People: Joseph Dymond





Name Dymond, Joseph
 
Place of work Greenwich
 
Employment dates
March or May 1765 – Nov 1766
 


Posts Assistant




Born 1746


 


Died 1796

 



Born in Brierly, Yorkshire, Joseph Dymond was the first assistant to be appointed by the fifth Astronomer Royal, Nevil Maskelyne. Although Bliss died on 2 September 1764, Maskelyne was not appointed as his successor until 8 February 1765. Meanwhile, (according to Abram Robertson who wrote the preface to the second volume of Bradley’s Observations), Charles Green (who had served under both Bradley and Bliss), continued as Assistant, apparently making his last observation on 15 March 1765, the day before Maskelyne took up residence. Howse (Nevil Maskelyne, Cambridge, 1989), goes on to say that Green left on Lady Day, 25 March, 1765.

One record left by Maskelyne (RGO4/28) indicates that Dymond started at the Observatory on 25 March. Another supposedly gives the date as 7 May, which is the date of Maskelyne’s first published observation with the transit telescope. There is also an inconsistency over the dates on which Dymond is supposed to have left, with one record said to state 11 November 1766, whilst (RGO4/28) states 14 November. The reason why either Green or Dymond left the Observatory when they did is not known.

Amongst Dymond’s duties was assisting Maskelyne with the testing of Harrison’s watch H4 for the Board of Longitude. In the published observations, those made by Dymond are signified with a D. (Maskelyne appears to have continued this practice with later assistants until the end of 1769).

The Royal Society organised two expeditions to observe the Transit of Venus on 3 June 1769 – one lead by Cook with Green as his astronomer, the other by William Wales (brother-in-law of Charles Green and one of the first Computers recruited by Maskelyne to work on the Nautical Almanac) with Dymond as his assistant. Whilst Cook was sent to Tahiti, Wales and Dymond were sent to Hudson’s Bay in Canada.

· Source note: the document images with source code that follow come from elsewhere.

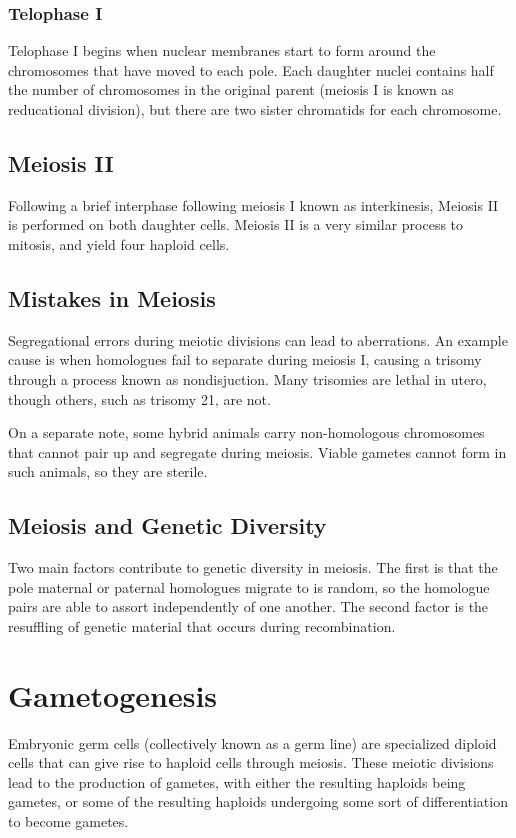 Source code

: \documentclass[12pt,titlepage]{article}
\begin{document}
        \subsubsection{Telophase I}
          Telophase I begins when nuclear membranes start to form around the chromosomes that have moved to each pole. Each daughter nuclei contains half the number of chromosomes
          in the original parent (meiosis I is known as reducational division), but there are two sister chromatids for each chromosome.

      \subsection{Meiosis II}
        Following a brief interphase following meiosis I known as interkinesis, Meiosis II is performed on both daughter cells. Meiosis II is a very similar process to mitosis,
        and yield four haploid cells.

      \subsection{Mistakes in Meiosis}
        Segregational errors during meiotic divisions can lead to aberrations. An example cause is when homologues fail to separate during meiosis I, causing a trisomy through
        a process known as nondisjuction. Many trisomies are lethal in utero, though others, such as trisomy 21, are not.

        On a separate note, some hybrid animals carry non-homologous chromosomes that cannot pair up and segregate during meiosis. Viable gametes cannot form in such animals,
        so they are sterile.

      \subsection{Meiosis and Genetic Diversity}
        Two main factors contribute to genetic diversity in meiosis. The first is that the pole maternal or paternal homologues migrate to is random, so the homologue pairs
        are able to assort independently of one another. The second factor is the resuffling of genetic material that occurs during recombination.

    \section{Gametogenesis}
      Embryonic germ cells (collectively known as a germ line) are specialized diploid cells that can give rise to haploid cells through meiosis. These meiotic divisions lead
      to the production of gametes, with either the resulting haploids being gametes, or some of the resulting haploids undergoing some sort of differentiation to become
      gametes.
\end{document}
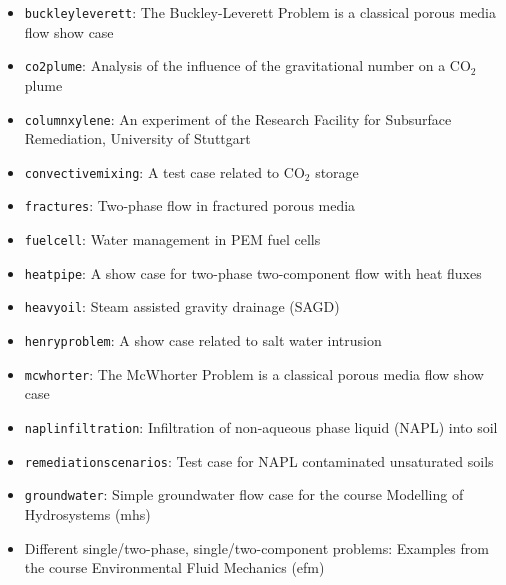 \begin{itemize}
\item \texttt{buckleyleverett}: The Buckley-Leverett Problem is a classical porous media flow show case
\item \texttt{co2plume}: Analysis of the influence of the gravitational number on a $\text{CO}_2$ plume
\item \texttt{columnxylene}: An experiment of the Research Facility for Subsurface Remediation, University of Stuttgart
\item \texttt{convectivemixing}: A test case related to CO$_2$ storage
\item \texttt{fractures}: Two-phase flow in fractured porous media
\item \texttt{fuelcell}: Water management in PEM fuel cells 
\item \texttt{heatpipe}: A show case for two-phase two-component flow with heat fluxes
\item \texttt{heavyoil}: Steam assisted gravity drainage (SAGD)
\item \texttt{henryproblem}: A show case related to salt water intrusion
\item \texttt{mcwhorter}: The McWhorter Problem is a classical porous media flow show case
\item \texttt{naplinfiltration}: Infiltration of non-aqueous phase liquid (NAPL) into soil
\item \texttt{remediationscenarios}: Test case for NAPL contaminated unsaturated soils
\item \texttt{groundwater}: Simple groundwater flow case for the course Modelling of Hydrosystems (mhs)
\item Different single/two-phase, single/two-component problems: Examples from the course Environmental Fluid Mechanics (efm)
\end{itemize}
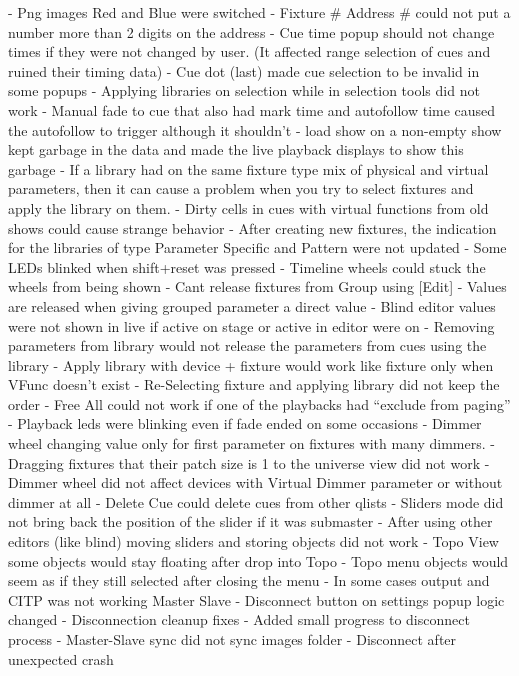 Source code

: \documentclass[
]{article}
\begin{document}
- Png images Red and Blue were switched
- Fixture \# Address \# could not put a number more than 2 digits on the address
- Cue time popup should not change times if they were not changed by user. (It affected range selection of cues and ruined their timing data)
- Cue dot (last) made cue selection to be invalid in some popups
- Applying libraries on selection while in selection tools did not work
- Manual fade to cue that also had mark time and autofollow time caused the autofollow to trigger although it shouldn't
- load show on a non-empty show kept garbage in the data and made the live playback displays to show this garbage
- If a library had on the same fixture type mix of physical and virtual parameters, then it can cause a problem when you try to select fixtures and apply the library on them.
- Dirty cells in cues with virtual functions from old shows could cause strange behavior
- After creating new fixtures, the indication for the libraries of type Parameter Specific and Pattern were not updated
- Some LEDs blinked when shift+reset was pressed
- Timeline wheels could stuck the wheels from being shown
- Cant release fixtures from Group using {[}Edit{]}
- Values are released when giving grouped parameter a direct value
- Blind editor values were not shown in live if active on stage or active in editor were on
- Removing parameters from library would not release the parameters from cues using the library
- Apply library with device + fixture would work like fixture only when VFunc doesn't exist
- Re-Selecting fixture and applying library did not keep the order
- Free All could not work if one of the playbacks had ``exclude from paging''
- Playback leds were blinking even if fade ended on some occasions
- Dimmer wheel changing value only for first parameter on fixtures with many dimmers.
- Dragging fixtures that their patch size is 1 to the universe view did not work
- Dimmer wheel did not affect devices with Virtual Dimmer parameter or without dimmer at all
- Delete Cue could delete cues from other qlists
- Sliders mode did not bring back the position of the slider if it was submaster
- After using other editors (like blind) moving sliders and storing objects did not work
- Topo View some objects would stay floating after drop into Topo
- Topo menu objects would seem as if they still selected after closing the menu
- In some cases output and CITP was not working
Master Slave
- Disconnect button on settings popup logic changed
- Disconnection cleanup fixes
- Added small progress to disconnect process
- Master-Slave sync did not sync images folder
- Disconnect after unexpected crash
\end{document}
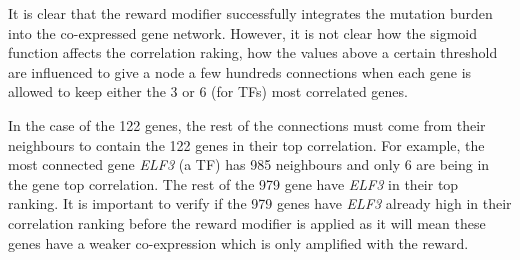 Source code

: 
It is clear that the reward modifier successfully integrates the mutation burden into the co-expressed gene network. However, it is not clear how the sigmoid function affects the correlation raking, how the values above a certain threshold are influenced to give a node a few hundreds connections when each gene is allowed to keep either the 3 or 6 (for TFs) most correlated genes.

In the case of the 122 genes, the rest of the connections must come from their neighbours to contain the 122 genes in their top correlation. For example, the most connected gene \textit{ELF3} (a TF) has 985 neighbours and only 6 are being in the gene top correlation. The rest of the 979 gene have \textit{ELF3} in their top ranking. It is important to verify if the 979 genes have \textit{ELF3} already high in their correlation ranking before the reward modifier is applied as it will mean these genes have a weaker co-expression which is only amplified with the reward.

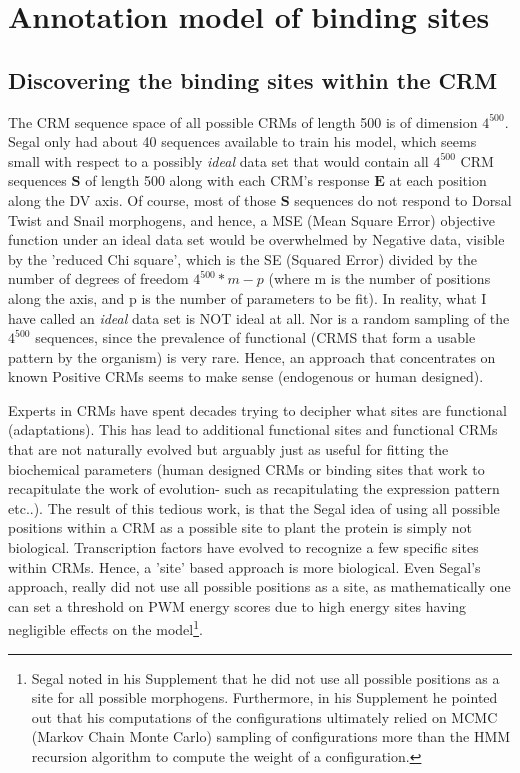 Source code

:   
  \section{Annotation model of binding sites}
\subsection{Discovering the binding sites within the CRM}
The CRM sequence space of all possible CRMs of length 500 is of dimension $4^{500}$.  Segal only had about 40 sequences available to train his model, which seems small with respect to a possibly \emph{ideal} data set that would contain all $4^{500}$ CRM sequences $\textbf{S}$ of length 500 along with each CRM's response $\textbf{E}$ at each position along the DV axis.  Of course, most of those $\textbf{S}$ sequences do not respond to Dorsal Twist and Snail morphogens, and hence, a MSE (Mean Square Error) objective function under an ideal data set would be overwhelmed by Negative data, visible by the 'reduced Chi square', which  is the SE (Squared Error) divided by the number of degrees of freedom $4^{500} * m - p$ (where m is the number of positions along the axis, and p is the number of parameters to be fit).  In reality, what I have called an \emph{ideal} data set is NOT ideal at all.  Nor is a random sampling of the $4^{500}$ sequences, since the prevalence of functional (CRMS that form a usable pattern by the organism) is very rare.  Hence, an approach that concentrates on known Positive CRMs seems to make sense (endogenous or human designed).

Experts in CRMs have spent decades trying to decipher what sites are functional (adaptations).  This has lead to additional functional sites and functional CRMs that are not naturally evolved but arguably just as useful for fitting the biochemical parameters (human designed CRMs or binding sites that work to recapitulate the work of evolution- such as recapitulating the expression pattern etc..). The result of this tedious work, is that the Segal idea of using all possible positions within a CRM as a possible site to plant the protein is simply not biological.  Transcription factors have evolved to recognize a few specific sites within CRMs.  Hence, a 'site' based approach is more biological.  Even Segal's approach, really did not use all possible positions as a site, as mathematically one can set a threshold on PWM energy scores due to high energy sites having negligible effects on the model\footnote{Segal noted in his Supplement that he did not use all possible positions as a site for all possible morphogens.  Furthermore, in his Supplement he pointed out that his computations of the configurations ultimately relied on MCMC (Markov Chain Monte Carlo) sampling of configurations more than the HMM recursion algorithm to compute the weight of a configuration.}.  


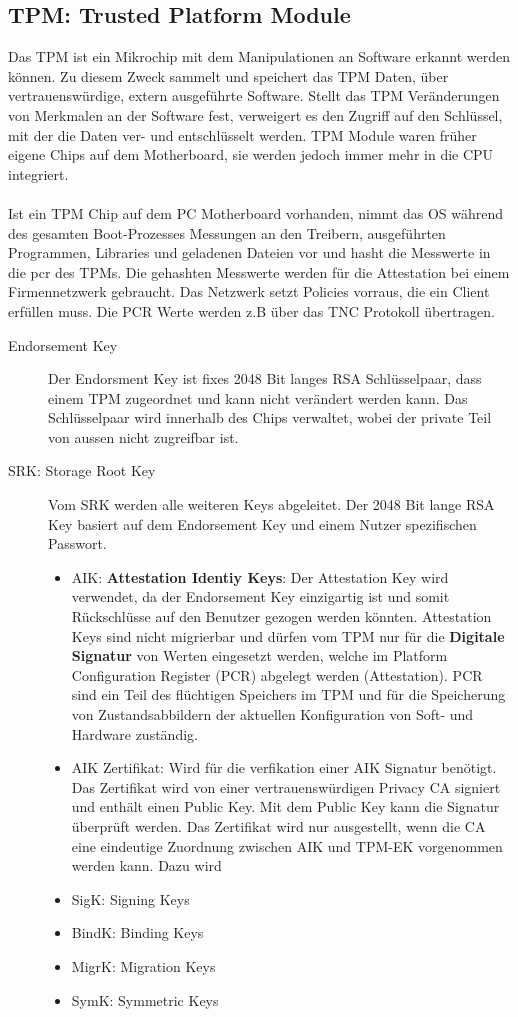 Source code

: \subsection{TPM: Trusted Platform Module}\label{sec:tpm} 
Das TPM ist ein Mikrochip mit dem Manipulationen an Software erkannt werden können. Zu diesem Zweck sammelt und speichert das TPM Daten, über vertrauenswürdige, extern ausgeführte Software. Stellt das TPM Veränderungen von Merkmalen an der Software fest, verweigert es den Zugriff auf den Schlüssel, mit der die Daten ver- und entschlüsselt werden. TPM Module waren früher eigene Chips auf dem Motherboard, sie werden jedoch immer mehr in die CPU integriert. \\\\
Ist ein TPM Chip auf dem PC Motherboard vorhanden, nimmt das OS während des gesamten Boot-Prozesses Messungen an den Treibern, ausgeführten Programmen, Libraries und geladenen Dateien vor und hasht die Messwerte in die \gls{pcr} des TPMs. Die gehashten Messwerte werden für die Attestation bei einem Firmennetzwerk gebraucht. Das Netzwerk setzt Policies vorraus, die ein Client erfüllen muss. Die PCR Werte werden z.B über das TNC Protokoll übertragen. 

\begin{description}
	\item[Endorsement Key] Der Endorsment Key ist fixes 2048 Bit langes RSA Schlüsselpaar, dass einem TPM zugeordnet und kann nicht verändert werden kann. Das Schlüsselpaar wird innerhalb des Chips verwaltet, wobei der private Teil von aussen nicht zugreifbar ist. 
	\item[SRK: Storage Root Key] Vom SRK werden alle weiteren Keys abgeleitet. Der 2048 Bit lange RSA Key basiert auf dem Endorsement Key und einem Nutzer spezifischen Passwort. 
	\begin{itemize}
		\item AIK: \textbf{Attestation Identiy Keys}: Der Attestation Key wird verwendet, da der Endorsement Key einzigartig ist und somit Rückschlüsse auf den Benutzer gezogen werden könnten. Attestation Keys sind nicht migrierbar und dürfen vom TPM nur für die \textbf{Digitale Signatur} von Werten eingesetzt werden, welche im Platform Configuration Register (PCR) abgelegt werden (Attestation). PCR sind ein Teil des flüchtigen Speichers im TPM und für die Speicherung von Zustandsabbildern der aktuellen Konfiguration von Soft- und Hardware zuständig.
		\item AIK Zertifikat: Wird für die verfikation einer AIK Signatur benötigt. Das Zertifikat wird von einer vertrauenswürdigen Privacy CA signiert und enthält einen Public Key. Mit dem Public Key kann die Signatur überprüft werden. Das Zertifikat wird nur ausgestellt, wenn die CA eine eindeutige Zuordnung zwischen AIK und TPM-EK vorgenommen werden kann. Dazu wird 
		\item SigK: Signing Keys
		\item BindK: Binding Keys
		\item MigrK: Migration Keys
		\item SymK: Symmetric Keys
	\end{itemize}
\end{description}

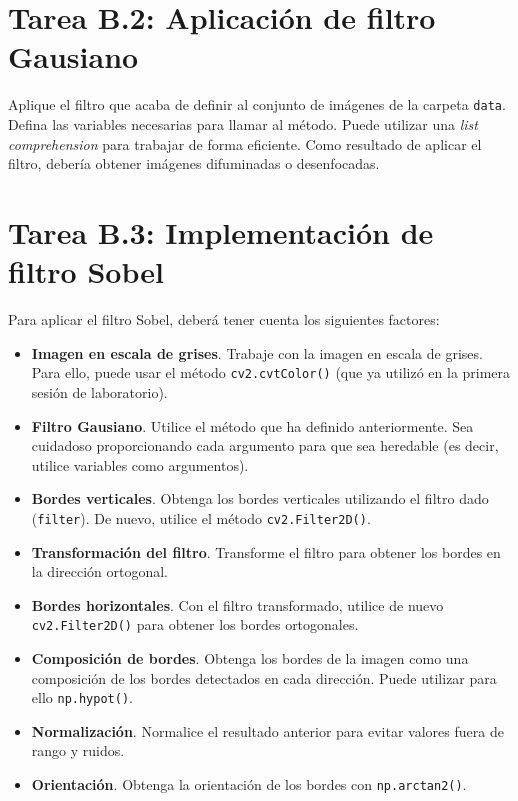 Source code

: \section*{Tarea B.2: Aplicación de filtro Gausiano}
{}

Aplique el filtro que acaba de definir al conjunto de imágenes de la carpeta \texttt{data}. Defina las variables necesarias para llamar al método. Puede utilizar una \textit{list comprehension} para trabajar de forma eficiente. Como resultado de aplicar el filtro, debería obtener imágenes difuminadas o desenfocadas.

\section*{Tarea B.3: Implementación de filtro Sobel}
{}

Para aplicar el filtro Sobel, deberá tener cuenta los siguientes factores:

\begin{itemize}
    \item \textbf{Imagen en escala de grises}. Trabaje con la imagen en escala de grises. Para ello, puede usar el método \texttt{cv2.cvtColor()} (que ya utilizó en la primera sesión de laboratorio).
    
    \item \textbf{Filtro Gausiano}. Utilice el método que ha definido anteriormente. Sea cuidadoso proporcionando cada argumento para que sea heredable (es decir, utilice variables como argumentos).
    
    \item \textbf{Bordes verticales}. Obtenga los bordes verticales utilizando el filtro dado (\texttt{filter}). De nuevo, utilice el método \texttt{cv2.Filter2D()}.
    \item \textbf{Transformación del filtro}. Transforme el filtro para obtener los bordes en la dirección ortogonal.
    \item \textbf{Bordes horizontales}. Con el filtro transformado, utilice de nuevo \texttt{cv2.Filter2D()} para obtener los bordes ortogonales.
    \item \textbf{Composición de bordes}. Obtenga los bordes de la imagen como una composición de los bordes detectados en cada dirección. Puede utilizar para ello \texttt{np.hypot()}.
    \item \textbf{Normalización}. Normalice el resultado anterior para evitar valores fuera de rango y ruidos.
    \item \textbf{Orientación}. Obtenga la orientación de los bordes con \texttt{np.arctan2()}.
\end{itemize}

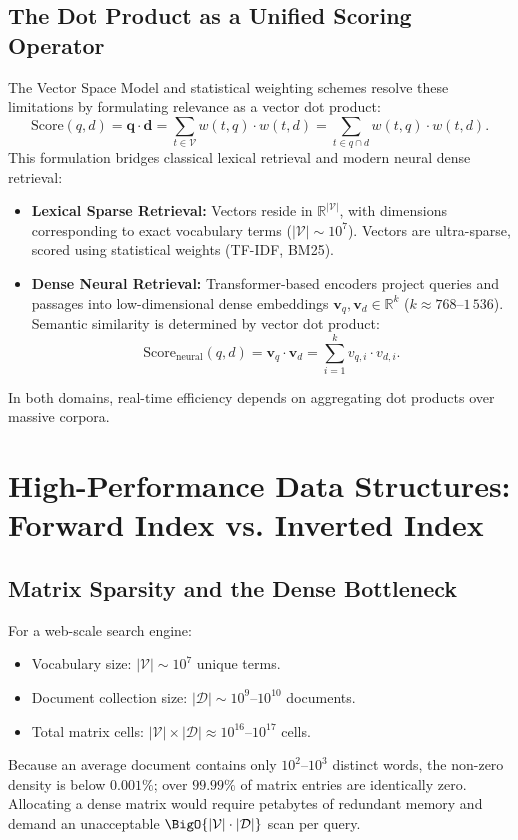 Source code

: \subsection{The Dot Product as a Unified Scoring Operator}
The Vector Space Model and statistical weighting schemes resolve these limitations by formulating relevance as a vector dot product:
\begin{equation}
\text{Score}(q, d) = \mathbf{q} \cdot \mathbf{d} = \sum_{t \in \mathcal{V}} w(t, q) \cdot w(t, d) = \sum_{t \in q \cap d} w(t, q) \cdot w(t, d).
\label{eq:dot-product-en}
\end{equation}
This formulation bridges classical lexical retrieval and modern neural dense retrieval:
\begin{itemize}
    \item \textbf{Lexical Sparse Retrieval:} Vectors reside in $\mathbb{R}^{|\mathcal{V}|}$, with dimensions corresponding to exact vocabulary terms ($|\mathcal{V}| \sim 10^7$). Vectors are ultra-sparse, scored using statistical weights (TF-IDF, BM25).
    \item \textbf{Dense Neural Retrieval:} Transformer-based encoders project queries and passages into low-dimensional dense embeddings $\mathbf{v}_q, \mathbf{v}_d \in \mathbb{R}^k$ ($k \approx 768\text{--}1\,536$). Semantic similarity is determined by vector dot product:
    \begin{equation}
    \text{Score}_{\text{neural}}(q, d) = \mathbf{v}_q \cdot \mathbf{v}_d = \sum_{i=1}^k v_{q,i} \cdot v_{d,i}.
    \end{equation}
\end{itemize}
In both domains, real-time efficiency depends on aggregating dot products over massive corpora.

\FloatBarrier
\section{High-Performance Data Structures: Forward Index vs. Inverted Index}
\label{sec:forward-vs-inverted-en}

\subsection{Matrix Sparsity and the Dense Bottleneck}
For a web-scale search engine:
\begin{itemize}
    \item Vocabulary size: $|\mathcal{V}| \sim 10^7$ unique terms.
    \item Document collection size: $|\mathcal{D}| \sim 10^9 \text{--} 10^{10}$ documents.
    \item Total matrix cells: $|\mathcal{V}| \times |\mathcal{D}| \approx 10^{16} \text{--} 10^{17}$ cells.
\end{itemize}
Because an average document contains only $10^2\text{--}10^3$ distinct words, the non-zero density is below $0.001\%$; over $99.99\%$ of matrix entries are identically zero. Allocating a dense matrix would require petabytes of redundant memory and demand an unacceptable $\BigO{|\mathcal{V}| \cdot |\mathcal{D}|}$ scan per query.

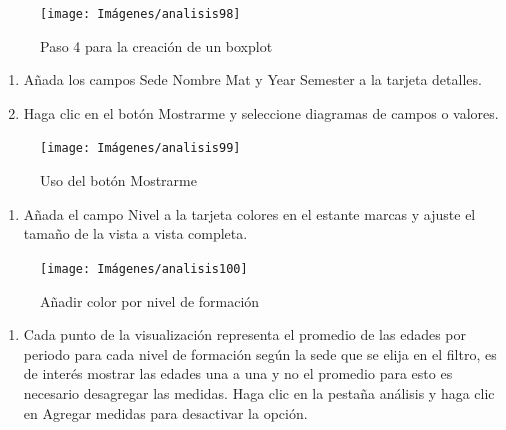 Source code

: \documentclass[
]{book}
\providecommand{\tightlist}{%
  \setlength{\itemsep}{0pt}\setlength{\parskip}{0pt}}
\begin{document}
\begin{figure}

{\centering \texttt{[image: Imágenes/analisis98]} 

}

\caption{Paso 4 para la creación de un boxplot}\label{fig:paso4boxplot-fig}
\end{figure}

\begin{enumerate}
\def\labelenumi{\arabic{enumi}.}
\setcounter{enumi}{4}
\item
  Añada los campos Sede Nombre Mat y Year Semester a la tarjeta detalles.
\item
  Haga clic en el botón Mostrarme y seleccione diagramas de campos o valores.
\end{enumerate}

\begin{figure}

{\centering \texttt{[image: Imágenes/analisis99]} 

}

\caption{Uso del botón Mostrarme}\label{fig:paso6boxplot-fig}
\end{figure}

\begin{enumerate}
\def\labelenumi{\arabic{enumi}.}
\setcounter{enumi}{6}
\tightlist
\item
  Añada el campo Nivel a la tarjeta colores en el estante marcas y ajuste el tamaño de la vista a vista completa.
\end{enumerate}

\begin{figure}

{\centering \texttt{[image: Imágenes/analisis100]} 

}

\caption{Añadir color por nivel de formación}\label{fig:paso7boxplot-fig}
\end{figure}

\begin{enumerate}
\def\labelenumi{\arabic{enumi}.}
\setcounter{enumi}{7}
\tightlist
\item
  Cada punto de la visualización representa el promedio de las edades por periodo para cada nivel de formación según la sede que se elija en el filtro, es de interés mostrar las edades una a una y no el promedio para esto es necesario desagregar las medidas. Haga clic en la pestaña análisis y haga clic en Agregar medidas para desactivar la opción.
\end{enumerate}
\end{document}
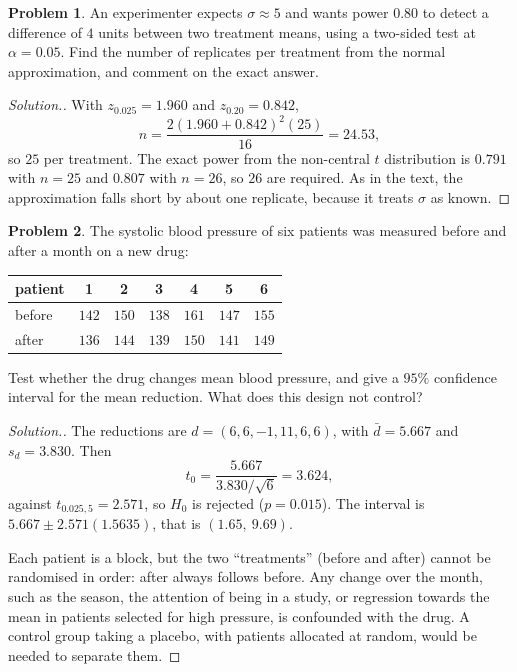 \documentclass[11pt,a4paper]{article}
\numberwithin{equation}{section}
\theoremstyle{definition}
\newtheorem{problemx}{Problem}[subsection]
\newenvironment{problem}{\begin{problemx}}{\end{problemx}}
\newenvironment{solution}
  {\renewcommand{\qedsymbol}{}\begin{proof}[\textit{Solution}.]}
  {\end{proof}}
\begin{document}
\begin{problem}
An experimenter expects $\sigma \approx 5$ and wants power $0.80$ to detect a difference of $4$ units between two treatment means, using a two-sided test at
$\alpha = 0.05$. Find the number of replicates per treatment from the normal approximation, and comment on the exact answer.
\end{problem}

\begin{solution}
With $z_{0.025} = 1.960$ and $z_{0.20} = 0.842$,
\[
n = \frac{2(1.960 + 0.842)^2(25)}{16} = 24.53 ,
\]
so $25$ per treatment. The exact power from the non-central $t$ distribution is $0.791$ with $n = 25$ and $0.807$ with $n = 26$, so $26$ are required. As in the
text, the approximation falls short by about one replicate, because it treats $\sigma$ as known.
\end{solution}

\begin{problem}
The systolic blood pressure of six patients was measured before and after a month on a new drug:
\begin{center}
\begin{tabular}{l|cccccc}
patient & 1 & 2 & 3 & 4 & 5 & 6 \\
\hline
before & $142$ & $150$ & $138$ & $161$ & $147$ & $155$ \\
after & $136$ & $144$ & $139$ & $150$ & $141$ & $149$
\end{tabular}
\end{center}
Test whether the drug changes mean blood pressure, and give a $95\%$ confidence interval for the mean reduction. What does this design not control?
\end{problem}

\begin{solution}
The reductions are $d = (6, 6, -1, 11, 6, 6)$, with $\bar d = 5.667$ and $s_d = 3.830$. Then
\[
t_0 = \frac{5.667}{3.830/\sqrt6} = 3.624 ,
\]
against $t_{0.025,5} = 2.571$, so $H_0$ is rejected ($p = 0.015$). The interval is $5.667 \pm 2.571(1.5635)$, that is $(1.65,\ 9.69)$.

Each patient is a block, but the two ``treatments'' (before and after) cannot be randomised in order: after always follows before. Any change
over the month, such as the season, the attention of being in a study, or regression towards the mean in patients selected for high
pressure, is confounded with the drug. A control group taking a placebo, with patients allocated at random, would be needed to separate
them.
\end{solution}
\end{document}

Because of the pack ice present in Hudson Bay for most of the year, Wales and Dymond had to leave the previous year, departing at the end of May and arriving at their destination, Churchill, on 10 August 1768. The weather on the day of the Transit was less than perfect, but sufficient for the necessary observations to be made. The two observers however differed by 11 seconds in their measurements of the initial contact, causing Wales much distress. Arriving back in England at the end of the year, their results were eventually published in 1770. Whilst Wales continued to have a successful career, little is know of Dymond after the Hudson’s Bay voyage. According to Lalande in his Bibliographie Astronomique p.538, Dymond retired to Nottinghamshire.